Excerpts from a dataset
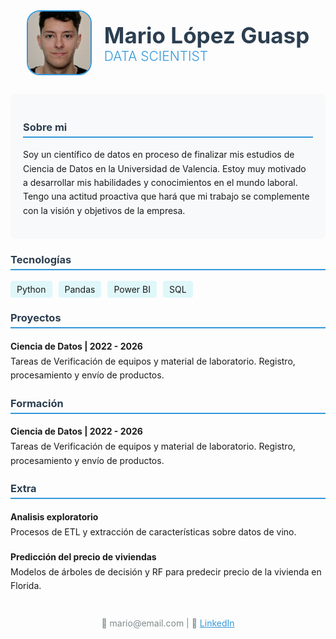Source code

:<!-- Header con nombre y título -->
<div style="display: flex; align-items: center; justify-content: center; margin-bottom: 30px; gap: 20px;">
  <!-- Imagen -->
  <img src="assets/fotocarnetmario.jfif" alt="Foto de Mario" style="width: 100px; height: 100px; border-radius: 20%; object-fit: cover; border: 2px solid #3498db;">
  
  <!-- Nombre y título -->
  <div style="text-align: left;">
    <h1 style="color: #2c3e50; font-size: 2.5em; margin: 0;">Mario López Guasp</h1>
    <h2 style="color: #3498db; font-weight: 300; margin: 0;">DATA SCIENTIST</h2>
  </div>
</div>



  <!-- Sección Objetivo -->
  <div style="background: #f8f9fa; padding: 20px; border-radius: 8px; margin-bottom: 20px;">
    <h3 style="color: #2c3e50; border-bottom: 2px solid #3498db; padding-bottom: 5px;">Sobre mi</h3>
    <p style="line-height: 1.6;">Soy un científico de datos en proceso de finalizar mis estudios de Ciencia de Datos en la Universidad de Valencia. Estoy muy motivado a desarrollar mis habilidades y conocimientos en el mundo laboral. Tengo una actitud proactiva que hará que mi trabajo se complemente con la visión y objetivos de la empresa.</p>
  </div>

  <!-- Sección Habilidades -->
  <div style="margin-bottom: 20px;">
    <h3 style="color: #2c3e50; border-bottom: 2px solid #3498db; padding-bottom: 5px;">Tecnologías</h3>
    <div style="display: flex; flex-wrap: wrap; gap: 10px;">
      <span style="background: #e0f7fa; padding: 5px 10px; border-radius: 4px;">Python</span>
      <span style="background: #e0f7fa; padding: 5px 10px; border-radius: 4px;">Pandas</span>
      <span style="background: #e0f7fa; padding: 5px 10px; border-radius: 4px;">Power BI</span>
      <span style="background: #e0f7fa; padding: 5px 10px; border-radius: 4px;">SQL</span>
      <!-- Añade más habilidades -->
    </div>
  </div>
  
  <!-- Sección Proyectos -->
  <div style="margin-bottom: 20px;">
    <h3 style="color: #2c3e50; border-bottom: 2px solid #3498db; padding-bottom: 5px;">Proyectos</h3>
    <div style="margin-bottom: 15px;">
      <h4 style="margin-bottom: 5px;">Ciencia de Datos | 2022 - 2026</h4>
      <p style="margin: 0; line-height: 1.6;">Tareas de Verificación de equipos y material de laboratorio. Registro, procesamiento y envío de productos.</p>
    </div>
    <!-- Añade más proyectos -->
  </div>
  
  <!-- Sección Formación -->
  <div style="margin-bottom: 20px;">
    <h3 style="color: #2c3e50; border-bottom: 2px solid #3498db; padding-bottom: 5px;">Formación</h3>
    <div style="margin-bottom: 15px;">
      <h4 style="margin-bottom: 5px;">Ciencia de Datos | 2022 - 2026</h4>
      <p style="margin: 0; line-height: 1.6;">Tareas de Verificación de equipos y material de laboratorio. Registro, procesamiento y envío de productos.</p>
    </div>
    <!-- Añade más experiencias -->
  </div>

   <!-- Sección Formación -->
  <div style="margin-bottom: 20px;">
    <h3 style="color: #2c3e50; border-bottom: 2px solid #3498db; padding-bottom: 5px;">Extra</h3>
    <div style="margin-bottom: 15px;">
      <h4 style="margin-bottom: 5px;">Analisis exploratorio</h4>
      <p style="margin: 0; line-height: 1.6;">Procesos de ETL y extracción de características sobre datos de vino.</p>
    </div>
    <div style="margin-bottom: 15px;">
      <h4 style="margin-bottom: 5px;">Predicción del precio de viviendas</h4>
      <p style="margin: 0; line-height: 1.6;">Modelos de árboles de decisión y RF para predecir precio de la vivienda en Florida.</p>
    </div>
    <!-- Añade más experiencias -->
  </div>
  
  <!-- Footer con contacto -->
  <div style="text-align: center; margin-top: 40px; color: #7f8c8d;">
    <p>📧 mario@email.com | 🔗 <a href="https://linkedin.com/in/tuperfil" style="color: #3498db;">LinkedIn</a></p>
  </div>

</div>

EXERCISE DESCRIPTION: Identify the lines of the data that contain the word "span". Copy each of them.

COMPLETED EXERCISE:
      <span style="background: #e0f7fa; padding: 5px 10px; border-radius: 4px;">Python</span>
      <span style="background: #e0f7fa; padding: 5px 10px; border-radius: 4px;">Pandas</span>
      <span style="background: #e0f7fa; padding: 5px 10px; border-radius: 4px;">Power BI</span>
      <span style="background: #e0f7fa; padding: 5px 10px; border-radius: 4px;">SQL</span>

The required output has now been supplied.